Faculty Senate Passes Resolutions on Dial-up Access and Computer Privacy

Posted: October 16, 2001 at 1:00 am, Last Updated: November 30, -0001 at 12:00 am

By Robin Herron

Expressing frustration at the timing of the announced university dial-up Internet access cut-off, at last month’s meeting, members of the Faculty Senate passed a resolution addressed to President Alan Merten urging that the cut-off be postponed until after the current semester ends. Merten declined to revisit the decision and the cut-off took place as scheduled on Oct. 1.

The senate also passed a resolution last month in response to a new state policy issued this summer on the use of state-owned computers and telecommunications equipment. The resolution says the new policy violates the privacy of students and faculty, is a threat to freedom of inquiry and expression, and could compromise intellectual freedom and existing protections of the intellectual property rights of faculty.

The resolution calls for developing an ad hoc committee charged with formulating a counter policy for George Mason that is “tailored to the needs and requirements of institutions of higher learning.” The committee is to be composed of two representatives from the senate, two members appointed by the provost, and two members appointed by Joy Hughes, vice president for Information Technology.

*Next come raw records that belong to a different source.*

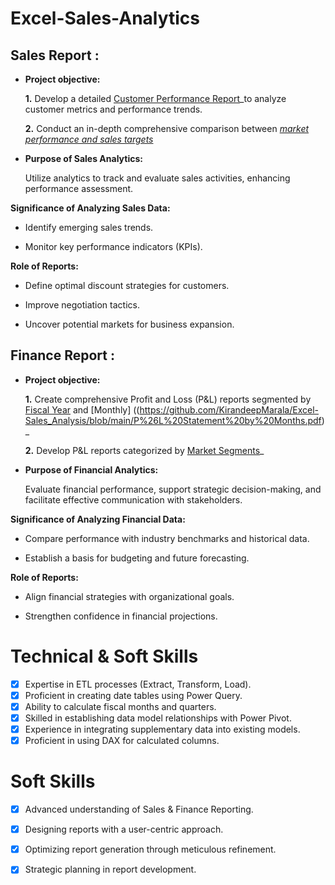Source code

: # Excel-Sales-Analytics

## Sales Report :


- **Project objective:** 

    **1.** Develop a detailed [Customer Performance Report](https://github.com/Shafana0/Excel-Sales-Analytics/blob/main/Market%20Performance%20Vs%20Target%20Report.pdf)_to analyze customer metrics and performance trends. 

    **2.** Conduct an in-depth comprehensive comparison between _[market performance and sales targets](https://github.com/KirandeepMarala/Excel-Sales_Analysis/blob/main/Customer%20Performance%20Report.pdf)_

-  **Purpose of Sales Analytics:** 

     Utilize analytics to track and evaluate sales activities, enhancing performance assessment.

**Significance of Analyzing Sales Data:**

   - Identify emerging sales trends.

   - Monitor key performance indicators (KPIs).

**Role of Reports:**

   - Define optimal discount strategies for customers.

   - Improve negotiation tactics.

   - Uncover potential markets for business expansion.


## Finance Report :

- **Project objective:** 

    **1.** Create comprehensive Profit and Loss (P&L) reports segmented by [Fiscal Year](https://github.com/KirandeepMarala/Excel-Sales_Analysis/blob/main/P%26L%20Statement%20by%20Fiscal%20Year.pdf) and [Monthly] ((https://github.com/KirandeepMarala/Excel-Sales_Analysis/blob/main/P%26L%20Statement%20by%20Months.pdf)_ 

   **2.** Develop P&L reports categorized by [Market Segments](https://github.com/KirandeepMarala/Excel-Sales_Analysis/blob/main/P%26L%20Statement%20by%20Markets.pdf)_

- **Purpose of Financial Analytics:**

    Evaluate financial performance, support strategic decision-making, and facilitate effective communication with stakeholders.

**Significance of Analyzing Financial Data:**

   - Compare performance with industry benchmarks and historical data.

   - Establish a basis for budgeting and future forecasting.

**Role of Reports:**

   - Align financial strategies with organizational goals.

   - Strengthen confidence in financial projections.

# Technical & Soft Skills
- [x] Expertise in ETL processes (Extract, Transform, Load).
- [x] Proficient in creating date tables using Power Query.
- [x] Ability to calculate fiscal months and quarters.
- [x] Skilled in establishing data model relationships with Power Pivot.
- [x] Experience in integrating supplementary data into existing models.
- [x] Proficient in using DAX for calculated columns.

# Soft Skills
- [x] Advanced understanding of Sales & Finance Reporting.
- [x] Designing reports with a user-centric approach.
- [x] Optimizing report generation through meticulous refinement.
- [x] Strategic planning in report development.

Robert Nadeau, English, and Richard Coffinberger, School of Management, were elected senate representatives.

The committee’s deadline for formulating a new policy was set for Nov. 1. When finished, the committee will enlist the aid of the state legislature’s Northern Virginia delegation to initiate action that would eliminate the privacy clause from the state policy and allow privacy provisions at individual colleges and universities in Virginia to stand.